== Segment start ==

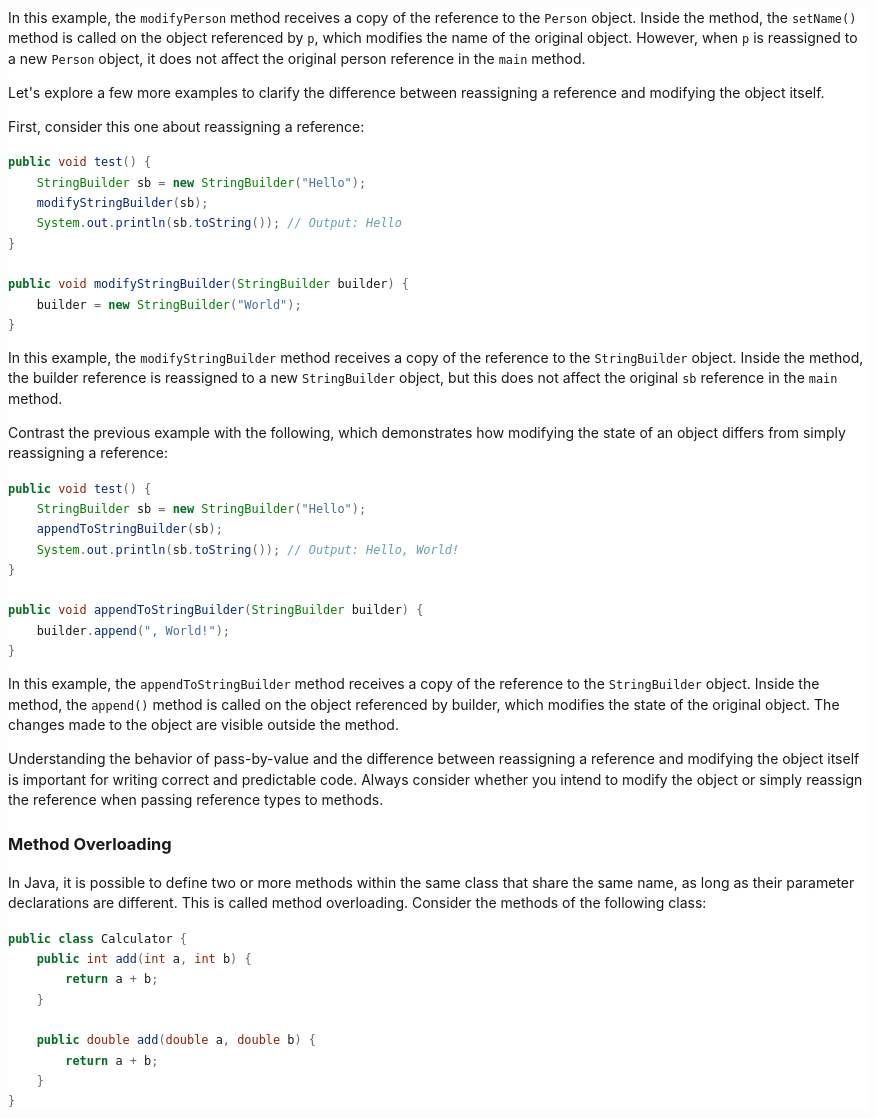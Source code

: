 In this example, the `modifyPerson` method receives a copy of the reference to the `Person` object. Inside the method, the `setName()` method is called on the object referenced by `p`, which modifies the name of the original object. However, when `p` is reassigned to a new `Person` object, it does not affect the original person reference in the `main` method.

Let's explore a few more examples to clarify the difference between reassigning a reference and modifying the object itself. 

First, consider this one about reassigning a reference:
```java
public void test() {
    StringBuilder sb = new StringBuilder("Hello");
    modifyStringBuilder(sb);
    System.out.println(sb.toString()); // Output: Hello
}

public void modifyStringBuilder(StringBuilder builder) {
    builder = new StringBuilder("World");
}
```

In this example, the `modifyStringBuilder` method receives a copy of the reference to the `StringBuilder` object. Inside the method, the builder reference is reassigned to a new `StringBuilder` object, but this does not affect the original `sb` reference in the `main` method.

Contrast the previous example with the following, which demonstrates how modifying the state of an object differs from simply reassigning a reference:
```java
public void test() {
    StringBuilder sb = new StringBuilder("Hello");
    appendToStringBuilder(sb);
    System.out.println(sb.toString()); // Output: Hello, World!
}

public void appendToStringBuilder(StringBuilder builder) {
    builder.append(", World!");
}
```

In this example, the `appendToStringBuilder` method receives a copy of the reference to the `StringBuilder` object. Inside the method, the `append()` method is called on the object referenced by builder, which modifies the state of the original object. The changes made to the object are visible outside the method.

Understanding the behavior of pass-by-value and the difference between reassigning a reference and modifying the object itself is important for writing correct and predictable code. Always consider whether you intend to modify the object or simply reassign the reference when passing reference types to methods.



### Method Overloading
In Java, it is possible to define two or more methods within the same class that share the same name, as long as their parameter declarations are different. This is called method overloading. Consider the methods of the following class:
```java
public class Calculator {
    public int add(int a, int b) {
        return a + b;
    }

    public double add(double a, double b) {
        return a + b;
    }
}
```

== Segment end ==

Output the records verbatim, every one of them, and keep the pictures out.

Source code

: In this example, the `modifyPerson` method receives a copy of the reference to the `Person` object. Inside the method, the `setName()` method is called on the object referenced by `p`, which modifies the name of the original object. However, when `p` is reassigned to a new `Person` object, it does not affect the original person reference in the `main` method.

Let's explore a few more examples to clarify the difference between reassigning a reference and modifying the object itself. 

First, consider this one about reassigning a reference:
```java
public void test() {
    StringBuilder sb = new StringBuilder("Hello");
    modifyStringBuilder(sb);
    System.out.println(sb.toString()); // Output: Hello
}

public void modifyStringBuilder(StringBuilder builder) {
    builder = new StringBuilder("World");
}
```

In this example, the `modifyStringBuilder` method receives a copy of the reference to the `StringBuilder` object. Inside the method, the builder reference is reassigned to a new `StringBuilder` object, but this does not affect the original `sb` reference in the `main` method.

Contrast the previous example with the following, which demonstrates how modifying the state of an object differs from simply reassigning a reference:
```java
public void test() {
    StringBuilder sb = new StringBuilder("Hello");
    appendToStringBuilder(sb);
    System.out.println(sb.toString()); // Output: Hello, World!
}

public void appendToStringBuilder(StringBuilder builder) {
    builder.append(", World!");
}
```

In this example, the `appendToStringBuilder` method receives a copy of the reference to the `StringBuilder` object. Inside the method, the `append()` method is called on the object referenced by builder, which modifies the state of the original object. The changes made to the object are visible outside the method.

Understanding the behavior of pass-by-value and the difference between reassigning a reference and modifying the object itself is important for writing correct and predictable code. Always consider whether you intend to modify the object or simply reassign the reference when passing reference types to methods.



### Method Overloading
In Java, it is possible to define two or more methods within the same class that share the same name, as long as their parameter declarations are different. This is called method overloading. Consider the methods of the following class:
```java
public class Calculator {
    public int add(int a, int b) {
        return a + b;
    }

    public double add(double a, double b) {
        return a + b;
    }
}
```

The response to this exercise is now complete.